There has been much work done on finding optimal packings of $k$ congruent circular discs in a larger circle; see here or here for a tabulation of many results.
Scrolling through the results, one sees that for small values of $k$, the circles are usually very tightly constrained, but for higher $k$ we often find that some of the circles in an optimal packing are untethered to any of their neighbors and can freely move around. The latter of the two links in the previous paragraph clearly lists the number of loose circles in each packing, and it appears that this configuration with $91$ circles is the largest $k$ for which the best packing has no loose circles:
Everything else seems to exhibit this behavior for higher $k$ up through $2600$ (at least, of the best-known arrangements).
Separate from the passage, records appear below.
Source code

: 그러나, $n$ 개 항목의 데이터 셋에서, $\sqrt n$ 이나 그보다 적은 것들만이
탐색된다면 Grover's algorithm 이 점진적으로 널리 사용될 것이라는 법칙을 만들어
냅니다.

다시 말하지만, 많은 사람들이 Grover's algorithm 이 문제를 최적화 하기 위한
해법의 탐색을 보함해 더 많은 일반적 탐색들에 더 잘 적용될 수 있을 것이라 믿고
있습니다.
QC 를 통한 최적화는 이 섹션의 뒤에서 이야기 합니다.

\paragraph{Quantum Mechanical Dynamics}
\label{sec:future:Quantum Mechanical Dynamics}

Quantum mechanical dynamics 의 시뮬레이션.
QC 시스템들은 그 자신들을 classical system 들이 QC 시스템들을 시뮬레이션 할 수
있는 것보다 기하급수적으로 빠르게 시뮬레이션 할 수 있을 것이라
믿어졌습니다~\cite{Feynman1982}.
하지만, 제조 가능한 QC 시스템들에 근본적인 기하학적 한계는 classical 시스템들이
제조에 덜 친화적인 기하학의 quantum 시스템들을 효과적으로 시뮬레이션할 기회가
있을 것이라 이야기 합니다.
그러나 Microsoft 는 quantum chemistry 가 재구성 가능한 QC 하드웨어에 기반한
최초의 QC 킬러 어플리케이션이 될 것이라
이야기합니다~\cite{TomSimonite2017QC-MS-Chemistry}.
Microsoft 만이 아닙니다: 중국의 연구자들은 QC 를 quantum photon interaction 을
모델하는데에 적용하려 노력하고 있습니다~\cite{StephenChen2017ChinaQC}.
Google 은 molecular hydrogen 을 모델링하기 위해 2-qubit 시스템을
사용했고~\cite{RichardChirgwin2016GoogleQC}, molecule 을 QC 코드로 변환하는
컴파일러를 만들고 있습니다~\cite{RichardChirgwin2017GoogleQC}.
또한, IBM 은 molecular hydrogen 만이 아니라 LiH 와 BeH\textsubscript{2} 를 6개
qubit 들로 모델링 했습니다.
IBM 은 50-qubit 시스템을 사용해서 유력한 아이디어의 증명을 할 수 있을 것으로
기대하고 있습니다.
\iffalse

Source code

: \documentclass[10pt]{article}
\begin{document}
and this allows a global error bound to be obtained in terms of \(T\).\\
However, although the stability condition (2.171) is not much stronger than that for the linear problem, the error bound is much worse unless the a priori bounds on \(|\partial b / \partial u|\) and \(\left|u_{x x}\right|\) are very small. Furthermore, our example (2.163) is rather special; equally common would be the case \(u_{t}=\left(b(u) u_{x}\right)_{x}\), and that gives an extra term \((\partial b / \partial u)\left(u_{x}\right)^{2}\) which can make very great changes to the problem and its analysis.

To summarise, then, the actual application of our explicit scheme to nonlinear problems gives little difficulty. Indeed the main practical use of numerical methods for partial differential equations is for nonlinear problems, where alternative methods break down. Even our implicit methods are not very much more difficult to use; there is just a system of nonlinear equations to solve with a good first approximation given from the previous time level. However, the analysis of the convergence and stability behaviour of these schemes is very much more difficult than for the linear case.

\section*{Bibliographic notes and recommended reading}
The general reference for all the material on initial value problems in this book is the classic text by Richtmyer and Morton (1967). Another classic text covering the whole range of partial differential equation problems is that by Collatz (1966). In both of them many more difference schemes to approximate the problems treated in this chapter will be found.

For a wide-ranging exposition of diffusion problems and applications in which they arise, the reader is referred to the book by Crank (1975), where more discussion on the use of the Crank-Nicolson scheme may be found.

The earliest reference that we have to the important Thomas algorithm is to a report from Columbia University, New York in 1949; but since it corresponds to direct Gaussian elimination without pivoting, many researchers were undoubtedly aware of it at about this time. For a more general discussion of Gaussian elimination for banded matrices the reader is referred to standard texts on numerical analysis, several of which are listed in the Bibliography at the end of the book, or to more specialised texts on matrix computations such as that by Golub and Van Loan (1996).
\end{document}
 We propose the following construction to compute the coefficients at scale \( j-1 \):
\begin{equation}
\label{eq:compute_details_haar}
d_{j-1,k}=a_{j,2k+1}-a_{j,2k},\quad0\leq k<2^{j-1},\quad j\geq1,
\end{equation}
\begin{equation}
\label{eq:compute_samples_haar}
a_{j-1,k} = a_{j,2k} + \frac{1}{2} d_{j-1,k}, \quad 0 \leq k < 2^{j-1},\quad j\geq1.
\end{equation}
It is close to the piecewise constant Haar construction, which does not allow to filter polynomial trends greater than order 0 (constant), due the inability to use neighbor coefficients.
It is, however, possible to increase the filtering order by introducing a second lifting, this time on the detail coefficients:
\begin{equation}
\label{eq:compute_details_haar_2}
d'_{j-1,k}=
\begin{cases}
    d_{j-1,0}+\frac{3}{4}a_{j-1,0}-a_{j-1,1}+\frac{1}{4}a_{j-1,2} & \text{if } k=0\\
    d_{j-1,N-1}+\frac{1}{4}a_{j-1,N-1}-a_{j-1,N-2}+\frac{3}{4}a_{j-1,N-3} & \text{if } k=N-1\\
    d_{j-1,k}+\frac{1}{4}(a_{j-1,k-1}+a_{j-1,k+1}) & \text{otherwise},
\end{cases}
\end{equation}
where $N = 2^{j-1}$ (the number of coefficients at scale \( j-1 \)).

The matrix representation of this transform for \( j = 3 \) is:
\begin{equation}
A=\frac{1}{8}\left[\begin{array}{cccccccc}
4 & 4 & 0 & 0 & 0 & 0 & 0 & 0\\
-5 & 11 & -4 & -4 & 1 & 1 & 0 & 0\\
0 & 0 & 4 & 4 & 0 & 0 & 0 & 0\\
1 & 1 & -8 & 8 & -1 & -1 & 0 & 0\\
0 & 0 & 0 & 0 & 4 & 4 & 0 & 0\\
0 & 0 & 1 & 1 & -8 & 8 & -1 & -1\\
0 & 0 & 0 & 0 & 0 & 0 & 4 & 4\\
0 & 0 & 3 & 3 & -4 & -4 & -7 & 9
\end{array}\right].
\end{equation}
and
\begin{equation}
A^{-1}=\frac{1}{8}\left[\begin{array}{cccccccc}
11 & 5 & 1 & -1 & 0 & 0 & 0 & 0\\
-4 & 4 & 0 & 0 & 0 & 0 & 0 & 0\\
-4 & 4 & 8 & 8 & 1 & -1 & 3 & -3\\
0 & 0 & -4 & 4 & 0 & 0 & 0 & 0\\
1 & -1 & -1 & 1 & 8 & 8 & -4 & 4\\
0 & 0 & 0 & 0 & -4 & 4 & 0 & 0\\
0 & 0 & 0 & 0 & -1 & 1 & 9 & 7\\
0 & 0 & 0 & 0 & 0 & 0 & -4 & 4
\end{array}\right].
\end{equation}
What can be proven about this behavior? In particular, I am curious which of the following things have been shown about the set of positive integers $k$ such that the optimal packing of $k$ circles in a circle has loose discs:
The set is infinite.
The set has positive natural density.
The set has density $1$.
The set is cofinite.
The set contains all integers greater than $N$ for some explicitly known $N$.
I expect that all of the above conditions are true, and probably with $N=91$, but given how hard individual cases are to prove optimality for I could imagine that it is very difficult to show later items on this list. What is known in the literature about such results?
I have chosen the circle as a natural packing target for which much work appears to have been done already, but I would also be interested in analogous results for circle packing in a square (or general results about circle packing in any sufficiently non-pathological shape, for which I would expect similar kinds of statements to hold).